The couple was found dead with multiple knife wounds at their Hsichih, Taipei County (now New Taipei City) apartment in 1991.
A man, Wang Wen-hsiao, who was in active military service, was arrested and tried for the murders.
Wang was subsequently convicted by a military court and executed. But his claims that Su, Liu and Chuang participated in the killings spelled the beginning of the Hsichi Trio's long ordeal.
In 1995 the Supreme Court returned a final verdict, sentencing them to death.

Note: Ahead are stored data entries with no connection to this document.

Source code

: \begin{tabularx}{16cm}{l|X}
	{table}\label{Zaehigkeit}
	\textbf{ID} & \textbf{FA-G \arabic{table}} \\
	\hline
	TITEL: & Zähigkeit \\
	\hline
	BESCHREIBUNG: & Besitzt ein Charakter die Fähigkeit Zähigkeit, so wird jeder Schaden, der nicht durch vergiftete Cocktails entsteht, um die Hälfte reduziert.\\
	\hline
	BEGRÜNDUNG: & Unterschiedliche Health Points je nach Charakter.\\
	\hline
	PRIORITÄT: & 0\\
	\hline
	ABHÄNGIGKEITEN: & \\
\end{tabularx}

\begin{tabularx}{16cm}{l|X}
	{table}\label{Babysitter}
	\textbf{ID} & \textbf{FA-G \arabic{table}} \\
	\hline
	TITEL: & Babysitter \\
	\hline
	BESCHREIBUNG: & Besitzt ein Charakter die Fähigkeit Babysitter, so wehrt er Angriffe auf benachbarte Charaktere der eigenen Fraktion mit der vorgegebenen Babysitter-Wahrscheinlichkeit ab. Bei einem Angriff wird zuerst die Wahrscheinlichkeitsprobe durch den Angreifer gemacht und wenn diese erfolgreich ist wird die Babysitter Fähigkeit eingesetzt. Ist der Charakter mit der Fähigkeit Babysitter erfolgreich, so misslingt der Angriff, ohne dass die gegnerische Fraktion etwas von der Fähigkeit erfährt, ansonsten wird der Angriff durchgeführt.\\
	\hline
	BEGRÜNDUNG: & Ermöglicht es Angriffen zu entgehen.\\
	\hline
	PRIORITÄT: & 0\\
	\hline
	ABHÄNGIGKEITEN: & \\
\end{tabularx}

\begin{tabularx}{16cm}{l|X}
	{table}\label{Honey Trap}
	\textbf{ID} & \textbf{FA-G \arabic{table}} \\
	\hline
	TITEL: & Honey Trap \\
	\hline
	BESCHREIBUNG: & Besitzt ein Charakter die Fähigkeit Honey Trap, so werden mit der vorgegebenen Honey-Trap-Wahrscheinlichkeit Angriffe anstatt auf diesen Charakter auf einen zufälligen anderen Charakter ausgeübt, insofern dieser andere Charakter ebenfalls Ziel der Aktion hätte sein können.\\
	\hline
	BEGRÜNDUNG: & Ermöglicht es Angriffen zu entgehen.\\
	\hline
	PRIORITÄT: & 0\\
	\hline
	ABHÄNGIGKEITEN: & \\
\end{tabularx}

But that "final verdict" turned out to be far from being final, kicking off yet another legal battle on a much larger scale that left the judiciary in utmost embarrassment and a big question mark hanging over the country's legal system.
Five justice ministers — including Ma Ying-jeou, who is now president — refused to sign the orders for the execution of the trio.
The Supreme Court in 1996 held a rare press conference, attended by more than 40 of its judges, to defend the trio's guilty verdict.
Subsequently a retrial by the High Court opened in 2000, and in 2003, the defendants, who had been in custody all the year, were acquitted and released.
Another retrial by the High Court in 2007 convicted them and sentenced them to death again.
But that did not seal their fate. They were found not guilty in a retrial in 2009, and the latest retrial also acquitted them.